● Task goal: Given the listing below, write out exactly the lines starting with the line that has "(2024) With Heike" and going on through the line that has "### Book Chapters", both kept.

[Extracted information — start]

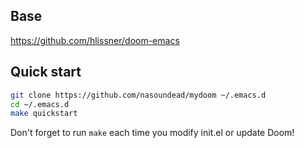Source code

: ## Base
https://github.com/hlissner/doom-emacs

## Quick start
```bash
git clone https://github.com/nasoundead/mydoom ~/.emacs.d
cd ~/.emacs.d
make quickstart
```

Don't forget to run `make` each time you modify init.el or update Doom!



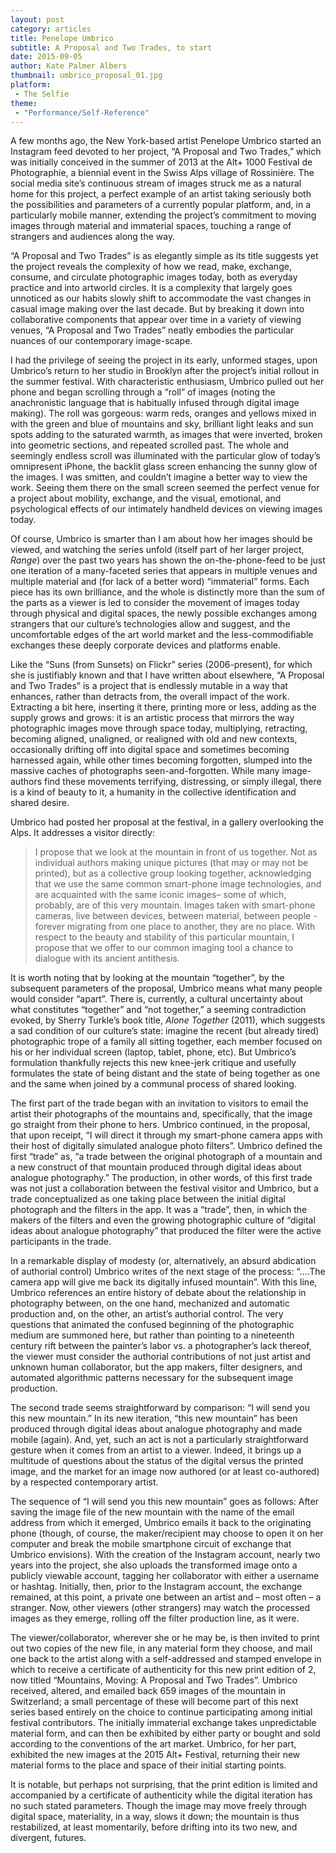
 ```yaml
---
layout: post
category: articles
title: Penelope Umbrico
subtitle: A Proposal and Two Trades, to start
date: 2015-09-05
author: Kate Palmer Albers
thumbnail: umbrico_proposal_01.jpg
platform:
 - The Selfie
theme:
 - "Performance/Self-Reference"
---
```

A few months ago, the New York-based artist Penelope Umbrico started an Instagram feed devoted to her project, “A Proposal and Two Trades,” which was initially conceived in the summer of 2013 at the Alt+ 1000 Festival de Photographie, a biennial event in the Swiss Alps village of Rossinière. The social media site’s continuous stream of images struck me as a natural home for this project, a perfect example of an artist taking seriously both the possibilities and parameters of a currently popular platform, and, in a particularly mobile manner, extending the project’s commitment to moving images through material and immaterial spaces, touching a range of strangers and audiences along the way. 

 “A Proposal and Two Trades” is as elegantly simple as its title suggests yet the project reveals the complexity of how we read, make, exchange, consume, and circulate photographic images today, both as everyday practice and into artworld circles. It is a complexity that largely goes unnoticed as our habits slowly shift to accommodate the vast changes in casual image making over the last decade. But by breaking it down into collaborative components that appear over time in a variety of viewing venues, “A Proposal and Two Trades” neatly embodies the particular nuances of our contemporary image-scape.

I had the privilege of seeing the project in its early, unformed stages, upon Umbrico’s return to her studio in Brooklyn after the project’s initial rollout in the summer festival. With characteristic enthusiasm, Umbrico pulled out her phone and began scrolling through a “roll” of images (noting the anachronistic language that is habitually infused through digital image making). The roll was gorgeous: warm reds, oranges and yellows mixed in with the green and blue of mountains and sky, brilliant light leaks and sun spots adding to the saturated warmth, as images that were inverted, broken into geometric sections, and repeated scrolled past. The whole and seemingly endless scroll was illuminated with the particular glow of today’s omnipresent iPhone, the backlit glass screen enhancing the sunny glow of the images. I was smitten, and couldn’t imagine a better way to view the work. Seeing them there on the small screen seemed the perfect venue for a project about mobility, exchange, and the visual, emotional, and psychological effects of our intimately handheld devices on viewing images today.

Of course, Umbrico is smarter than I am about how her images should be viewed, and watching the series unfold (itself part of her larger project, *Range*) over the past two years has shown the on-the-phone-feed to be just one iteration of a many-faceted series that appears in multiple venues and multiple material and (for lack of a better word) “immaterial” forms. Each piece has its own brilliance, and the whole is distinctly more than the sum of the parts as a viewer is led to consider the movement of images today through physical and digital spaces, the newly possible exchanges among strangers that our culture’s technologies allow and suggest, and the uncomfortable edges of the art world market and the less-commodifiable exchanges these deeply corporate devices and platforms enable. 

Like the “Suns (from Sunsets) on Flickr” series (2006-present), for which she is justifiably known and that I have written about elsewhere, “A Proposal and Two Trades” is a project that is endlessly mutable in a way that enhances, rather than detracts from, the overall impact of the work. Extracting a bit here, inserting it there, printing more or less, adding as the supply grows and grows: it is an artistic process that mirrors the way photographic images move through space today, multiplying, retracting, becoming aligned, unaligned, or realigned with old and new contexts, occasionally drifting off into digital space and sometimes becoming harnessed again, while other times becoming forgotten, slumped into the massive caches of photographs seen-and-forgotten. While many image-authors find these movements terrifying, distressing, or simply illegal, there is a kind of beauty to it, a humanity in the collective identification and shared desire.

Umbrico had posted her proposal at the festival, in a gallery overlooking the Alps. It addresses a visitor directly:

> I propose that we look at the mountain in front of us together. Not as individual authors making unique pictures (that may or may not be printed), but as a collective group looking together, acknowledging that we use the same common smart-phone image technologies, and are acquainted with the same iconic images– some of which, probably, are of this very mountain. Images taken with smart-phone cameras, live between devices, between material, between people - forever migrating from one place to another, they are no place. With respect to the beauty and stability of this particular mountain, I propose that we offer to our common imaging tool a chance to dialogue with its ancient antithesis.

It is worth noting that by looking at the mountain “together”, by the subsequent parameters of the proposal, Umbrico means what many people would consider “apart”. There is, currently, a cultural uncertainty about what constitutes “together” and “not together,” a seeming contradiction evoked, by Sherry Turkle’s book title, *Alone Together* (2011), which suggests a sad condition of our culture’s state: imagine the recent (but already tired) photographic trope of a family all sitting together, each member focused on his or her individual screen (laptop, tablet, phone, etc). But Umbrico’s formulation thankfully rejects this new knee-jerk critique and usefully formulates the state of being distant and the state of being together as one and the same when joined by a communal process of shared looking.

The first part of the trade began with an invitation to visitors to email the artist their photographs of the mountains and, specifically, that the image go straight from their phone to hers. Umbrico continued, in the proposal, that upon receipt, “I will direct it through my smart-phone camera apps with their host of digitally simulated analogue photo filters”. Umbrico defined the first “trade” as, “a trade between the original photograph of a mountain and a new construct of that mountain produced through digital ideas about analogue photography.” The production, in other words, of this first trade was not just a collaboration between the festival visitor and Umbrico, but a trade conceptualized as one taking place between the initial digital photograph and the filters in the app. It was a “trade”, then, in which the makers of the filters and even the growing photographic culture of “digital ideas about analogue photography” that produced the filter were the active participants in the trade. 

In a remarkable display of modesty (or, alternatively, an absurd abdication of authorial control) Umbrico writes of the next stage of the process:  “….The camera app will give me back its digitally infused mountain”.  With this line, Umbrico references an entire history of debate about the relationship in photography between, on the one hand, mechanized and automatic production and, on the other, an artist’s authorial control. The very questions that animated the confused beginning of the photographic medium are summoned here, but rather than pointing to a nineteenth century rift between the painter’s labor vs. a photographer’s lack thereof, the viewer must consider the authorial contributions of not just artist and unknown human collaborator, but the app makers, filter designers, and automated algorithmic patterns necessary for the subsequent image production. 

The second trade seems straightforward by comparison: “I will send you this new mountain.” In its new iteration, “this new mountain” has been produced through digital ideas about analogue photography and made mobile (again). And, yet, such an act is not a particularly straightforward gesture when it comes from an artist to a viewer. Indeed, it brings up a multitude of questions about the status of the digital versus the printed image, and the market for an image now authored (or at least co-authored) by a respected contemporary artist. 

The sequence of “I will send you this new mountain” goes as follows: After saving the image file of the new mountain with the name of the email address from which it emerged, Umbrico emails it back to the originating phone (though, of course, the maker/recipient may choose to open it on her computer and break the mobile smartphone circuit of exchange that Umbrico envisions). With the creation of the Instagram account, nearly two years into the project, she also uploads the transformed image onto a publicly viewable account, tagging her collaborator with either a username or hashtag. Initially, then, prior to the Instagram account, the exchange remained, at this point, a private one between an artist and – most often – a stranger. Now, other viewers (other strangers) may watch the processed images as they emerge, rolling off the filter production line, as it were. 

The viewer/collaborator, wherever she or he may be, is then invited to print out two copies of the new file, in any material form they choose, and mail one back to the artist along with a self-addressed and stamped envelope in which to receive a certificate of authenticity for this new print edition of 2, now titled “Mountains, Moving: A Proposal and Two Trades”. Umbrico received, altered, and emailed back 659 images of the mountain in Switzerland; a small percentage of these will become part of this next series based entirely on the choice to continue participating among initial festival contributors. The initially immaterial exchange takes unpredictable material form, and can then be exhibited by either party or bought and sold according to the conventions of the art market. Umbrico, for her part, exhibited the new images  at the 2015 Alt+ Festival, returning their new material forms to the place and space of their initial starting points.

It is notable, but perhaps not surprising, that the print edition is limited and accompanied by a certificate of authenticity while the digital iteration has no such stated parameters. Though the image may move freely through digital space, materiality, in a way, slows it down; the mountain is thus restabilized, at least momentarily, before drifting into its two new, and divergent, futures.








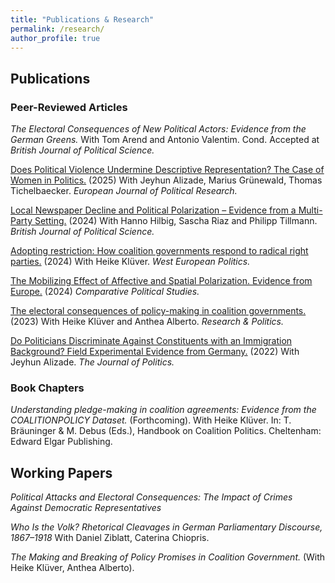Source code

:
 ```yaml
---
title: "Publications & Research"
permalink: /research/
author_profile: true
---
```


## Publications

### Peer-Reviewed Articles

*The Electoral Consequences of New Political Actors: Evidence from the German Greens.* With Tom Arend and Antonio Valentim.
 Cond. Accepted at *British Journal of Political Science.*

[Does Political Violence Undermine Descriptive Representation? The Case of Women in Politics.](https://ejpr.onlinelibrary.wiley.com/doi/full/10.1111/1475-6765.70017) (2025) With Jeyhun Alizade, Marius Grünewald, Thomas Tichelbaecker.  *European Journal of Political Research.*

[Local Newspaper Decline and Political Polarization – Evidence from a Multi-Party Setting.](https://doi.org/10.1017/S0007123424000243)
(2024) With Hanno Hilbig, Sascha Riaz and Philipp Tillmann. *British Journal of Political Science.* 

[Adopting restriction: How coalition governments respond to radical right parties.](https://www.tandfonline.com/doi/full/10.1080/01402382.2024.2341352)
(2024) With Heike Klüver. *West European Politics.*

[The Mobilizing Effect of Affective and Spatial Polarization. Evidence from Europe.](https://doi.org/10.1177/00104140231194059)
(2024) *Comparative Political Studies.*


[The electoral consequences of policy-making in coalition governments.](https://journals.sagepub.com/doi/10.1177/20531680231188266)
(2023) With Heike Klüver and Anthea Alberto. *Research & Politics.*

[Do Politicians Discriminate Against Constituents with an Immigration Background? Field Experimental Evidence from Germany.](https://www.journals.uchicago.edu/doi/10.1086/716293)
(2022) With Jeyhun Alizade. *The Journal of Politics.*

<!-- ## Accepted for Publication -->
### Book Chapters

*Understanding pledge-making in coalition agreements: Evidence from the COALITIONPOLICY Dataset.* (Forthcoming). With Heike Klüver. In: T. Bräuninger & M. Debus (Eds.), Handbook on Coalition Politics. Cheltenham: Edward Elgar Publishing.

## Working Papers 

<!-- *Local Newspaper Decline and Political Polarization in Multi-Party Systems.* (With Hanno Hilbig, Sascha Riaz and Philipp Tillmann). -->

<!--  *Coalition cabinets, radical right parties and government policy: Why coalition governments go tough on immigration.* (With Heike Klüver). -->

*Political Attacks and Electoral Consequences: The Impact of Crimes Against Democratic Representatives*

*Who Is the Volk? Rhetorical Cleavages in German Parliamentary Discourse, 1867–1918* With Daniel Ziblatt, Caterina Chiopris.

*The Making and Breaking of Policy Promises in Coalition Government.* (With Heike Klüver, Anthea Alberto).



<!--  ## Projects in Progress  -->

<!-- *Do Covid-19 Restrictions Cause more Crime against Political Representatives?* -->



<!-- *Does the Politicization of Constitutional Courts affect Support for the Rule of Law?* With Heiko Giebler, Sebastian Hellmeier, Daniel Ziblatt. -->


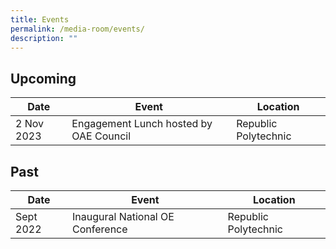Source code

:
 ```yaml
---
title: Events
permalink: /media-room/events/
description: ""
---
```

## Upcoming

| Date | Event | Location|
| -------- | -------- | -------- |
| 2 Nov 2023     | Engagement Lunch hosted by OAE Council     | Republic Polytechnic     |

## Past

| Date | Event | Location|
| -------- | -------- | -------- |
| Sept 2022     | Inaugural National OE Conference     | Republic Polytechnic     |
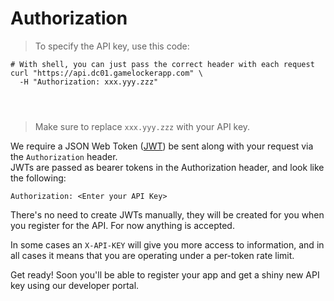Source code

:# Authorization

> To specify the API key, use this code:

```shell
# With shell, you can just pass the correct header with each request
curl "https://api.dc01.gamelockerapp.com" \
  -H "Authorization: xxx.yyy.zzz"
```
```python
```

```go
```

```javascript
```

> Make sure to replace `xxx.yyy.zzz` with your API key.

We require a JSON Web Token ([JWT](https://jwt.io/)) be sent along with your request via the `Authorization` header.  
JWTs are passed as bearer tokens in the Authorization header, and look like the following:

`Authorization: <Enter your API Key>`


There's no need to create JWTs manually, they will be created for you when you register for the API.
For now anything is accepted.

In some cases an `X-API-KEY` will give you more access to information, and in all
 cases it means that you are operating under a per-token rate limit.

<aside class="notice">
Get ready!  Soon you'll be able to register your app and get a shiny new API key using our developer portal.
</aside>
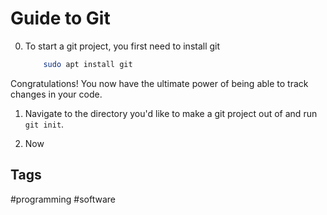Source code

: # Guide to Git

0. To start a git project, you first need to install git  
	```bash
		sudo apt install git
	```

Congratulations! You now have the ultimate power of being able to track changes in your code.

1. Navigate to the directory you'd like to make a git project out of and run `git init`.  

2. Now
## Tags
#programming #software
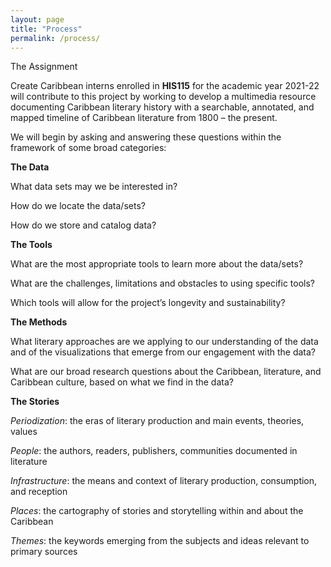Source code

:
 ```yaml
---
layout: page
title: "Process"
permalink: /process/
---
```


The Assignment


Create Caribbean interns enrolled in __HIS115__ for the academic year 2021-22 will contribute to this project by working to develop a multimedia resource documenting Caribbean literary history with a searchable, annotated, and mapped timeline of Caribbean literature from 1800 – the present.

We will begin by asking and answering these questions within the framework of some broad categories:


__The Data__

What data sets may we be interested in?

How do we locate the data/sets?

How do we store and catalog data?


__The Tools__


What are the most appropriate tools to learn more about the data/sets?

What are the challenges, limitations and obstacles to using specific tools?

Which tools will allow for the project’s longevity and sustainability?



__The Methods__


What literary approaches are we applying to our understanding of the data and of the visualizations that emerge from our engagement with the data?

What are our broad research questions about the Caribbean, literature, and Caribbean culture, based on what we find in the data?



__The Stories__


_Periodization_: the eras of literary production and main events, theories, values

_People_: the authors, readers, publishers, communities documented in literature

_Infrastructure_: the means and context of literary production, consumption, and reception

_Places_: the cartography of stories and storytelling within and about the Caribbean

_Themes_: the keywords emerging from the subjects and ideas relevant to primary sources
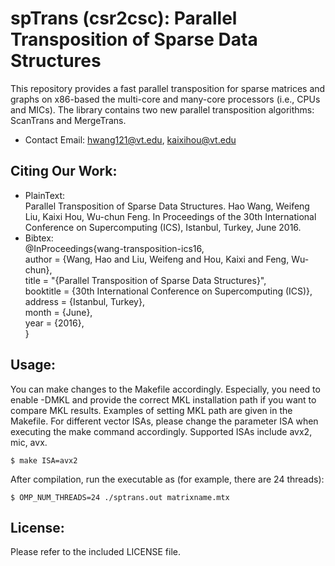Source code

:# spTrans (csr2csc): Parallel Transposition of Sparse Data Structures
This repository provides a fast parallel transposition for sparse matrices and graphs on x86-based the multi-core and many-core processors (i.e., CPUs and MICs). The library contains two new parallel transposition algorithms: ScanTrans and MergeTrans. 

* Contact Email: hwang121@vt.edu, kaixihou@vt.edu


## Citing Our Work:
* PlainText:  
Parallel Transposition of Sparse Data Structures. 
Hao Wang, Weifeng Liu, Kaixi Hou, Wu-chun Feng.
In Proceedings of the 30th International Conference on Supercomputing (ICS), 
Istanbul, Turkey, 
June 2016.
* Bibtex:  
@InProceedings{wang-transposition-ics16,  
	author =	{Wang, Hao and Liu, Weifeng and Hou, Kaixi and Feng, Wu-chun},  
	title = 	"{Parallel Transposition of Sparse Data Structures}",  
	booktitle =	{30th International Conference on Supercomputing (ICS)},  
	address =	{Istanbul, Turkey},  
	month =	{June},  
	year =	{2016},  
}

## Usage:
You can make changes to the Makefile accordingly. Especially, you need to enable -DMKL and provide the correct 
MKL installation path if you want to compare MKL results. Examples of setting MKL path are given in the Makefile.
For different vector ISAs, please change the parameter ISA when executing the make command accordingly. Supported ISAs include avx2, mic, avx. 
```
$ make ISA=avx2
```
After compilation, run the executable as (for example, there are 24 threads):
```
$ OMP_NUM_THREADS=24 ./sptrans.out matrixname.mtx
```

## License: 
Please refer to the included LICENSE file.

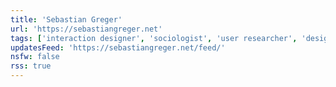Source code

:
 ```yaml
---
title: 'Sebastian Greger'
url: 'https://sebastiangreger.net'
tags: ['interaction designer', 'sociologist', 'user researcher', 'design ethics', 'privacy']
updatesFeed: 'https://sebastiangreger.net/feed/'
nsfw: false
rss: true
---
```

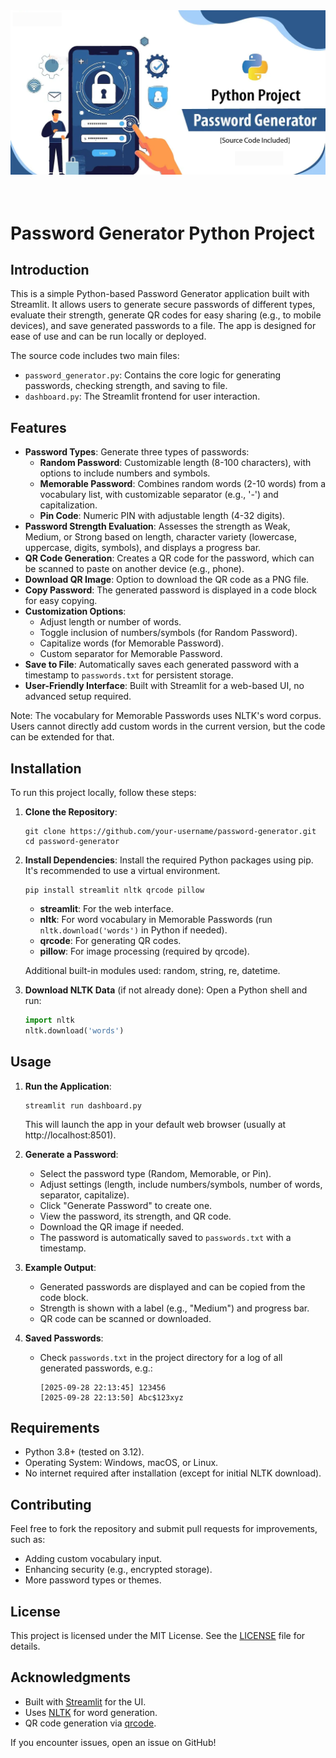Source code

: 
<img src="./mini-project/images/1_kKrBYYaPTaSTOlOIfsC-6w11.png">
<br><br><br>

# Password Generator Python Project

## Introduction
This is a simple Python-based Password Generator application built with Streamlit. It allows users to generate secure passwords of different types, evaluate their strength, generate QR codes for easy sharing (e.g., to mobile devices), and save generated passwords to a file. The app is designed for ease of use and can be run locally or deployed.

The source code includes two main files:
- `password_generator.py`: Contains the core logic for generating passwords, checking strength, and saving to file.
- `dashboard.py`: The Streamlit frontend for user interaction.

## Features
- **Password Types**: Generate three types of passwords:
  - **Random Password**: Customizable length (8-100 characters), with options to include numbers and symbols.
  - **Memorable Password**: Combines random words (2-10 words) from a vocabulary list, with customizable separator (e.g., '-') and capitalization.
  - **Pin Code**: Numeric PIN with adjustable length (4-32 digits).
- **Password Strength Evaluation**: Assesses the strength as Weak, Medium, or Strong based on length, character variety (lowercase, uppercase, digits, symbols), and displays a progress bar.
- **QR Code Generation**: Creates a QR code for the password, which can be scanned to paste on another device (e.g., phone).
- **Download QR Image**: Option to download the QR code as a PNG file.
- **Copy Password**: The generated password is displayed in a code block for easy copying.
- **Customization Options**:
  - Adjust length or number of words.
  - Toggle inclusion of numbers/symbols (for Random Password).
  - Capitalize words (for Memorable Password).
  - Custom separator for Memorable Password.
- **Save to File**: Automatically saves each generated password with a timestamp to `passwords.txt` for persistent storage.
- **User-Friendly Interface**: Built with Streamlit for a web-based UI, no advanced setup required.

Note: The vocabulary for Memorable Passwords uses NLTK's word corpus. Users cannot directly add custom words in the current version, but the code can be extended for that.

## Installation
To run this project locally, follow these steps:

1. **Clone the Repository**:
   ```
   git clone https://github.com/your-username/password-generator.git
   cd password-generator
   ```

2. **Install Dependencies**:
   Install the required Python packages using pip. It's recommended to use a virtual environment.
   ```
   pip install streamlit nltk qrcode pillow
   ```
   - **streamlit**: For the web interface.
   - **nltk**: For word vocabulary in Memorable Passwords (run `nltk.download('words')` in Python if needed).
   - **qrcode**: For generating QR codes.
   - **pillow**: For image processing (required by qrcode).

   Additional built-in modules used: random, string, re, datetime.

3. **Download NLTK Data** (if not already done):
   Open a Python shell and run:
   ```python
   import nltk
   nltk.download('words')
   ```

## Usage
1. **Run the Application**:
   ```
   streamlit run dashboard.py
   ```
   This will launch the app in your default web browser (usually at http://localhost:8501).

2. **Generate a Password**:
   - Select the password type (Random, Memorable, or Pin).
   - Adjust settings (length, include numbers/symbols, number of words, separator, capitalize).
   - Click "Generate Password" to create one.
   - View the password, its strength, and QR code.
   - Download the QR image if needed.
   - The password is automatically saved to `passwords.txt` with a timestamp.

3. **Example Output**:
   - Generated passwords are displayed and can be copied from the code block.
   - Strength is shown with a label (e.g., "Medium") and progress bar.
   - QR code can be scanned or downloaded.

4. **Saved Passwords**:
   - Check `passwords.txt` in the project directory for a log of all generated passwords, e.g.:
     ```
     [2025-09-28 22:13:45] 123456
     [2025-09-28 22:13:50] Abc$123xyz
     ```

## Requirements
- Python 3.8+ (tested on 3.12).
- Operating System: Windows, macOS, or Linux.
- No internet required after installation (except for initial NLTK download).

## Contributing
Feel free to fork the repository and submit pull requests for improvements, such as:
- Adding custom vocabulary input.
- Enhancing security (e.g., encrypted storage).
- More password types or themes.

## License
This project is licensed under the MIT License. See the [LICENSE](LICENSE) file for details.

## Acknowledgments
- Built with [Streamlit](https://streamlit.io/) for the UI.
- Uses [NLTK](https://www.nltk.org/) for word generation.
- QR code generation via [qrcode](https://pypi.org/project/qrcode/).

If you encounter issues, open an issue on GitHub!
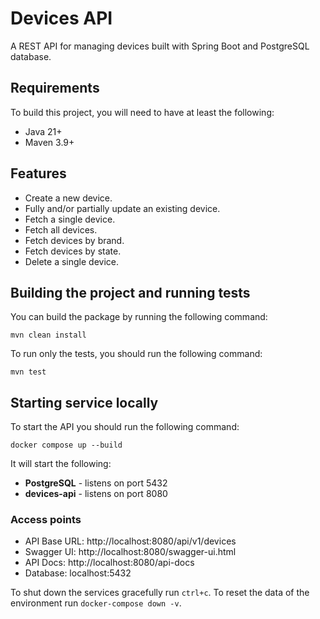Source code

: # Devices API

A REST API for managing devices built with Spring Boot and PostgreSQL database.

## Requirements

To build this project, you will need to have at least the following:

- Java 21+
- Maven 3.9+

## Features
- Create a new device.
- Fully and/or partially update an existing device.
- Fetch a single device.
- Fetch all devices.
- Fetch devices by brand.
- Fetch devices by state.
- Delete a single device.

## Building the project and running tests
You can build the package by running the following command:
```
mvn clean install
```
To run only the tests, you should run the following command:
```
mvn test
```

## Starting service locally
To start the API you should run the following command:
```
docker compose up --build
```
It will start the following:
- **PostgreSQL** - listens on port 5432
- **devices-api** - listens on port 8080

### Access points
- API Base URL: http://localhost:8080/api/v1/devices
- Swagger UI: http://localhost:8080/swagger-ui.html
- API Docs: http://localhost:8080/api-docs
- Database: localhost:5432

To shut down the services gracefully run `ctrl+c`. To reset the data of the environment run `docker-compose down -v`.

[Extracted information — finish]

● Answer to the problem:
(2024) With Heike Klüver. *West European Politics.*

[The Mobilizing Effect of Affective and Spatial Polarization. Evidence from Europe.](https://doi.org/10.1177/00104140231194059)
(2024) *Comparative Political Studies.*


[The electoral consequences of policy-making in coalition governments.](https://journals.sagepub.com/doi/10.1177/20531680231188266)
(2023) With Heike Klüver and Anthea Alberto. *Research & Politics.*

[Do Politicians Discriminate Against Constituents with an Immigration Background? Field Experimental Evidence from Germany.](https://www.journals.uchicago.edu/doi/10.1086/716293)
(2022) With Jeyhun Alizade. *The Journal of Politics.*

<!-- ## Accepted for Publication -->
### Book Chapters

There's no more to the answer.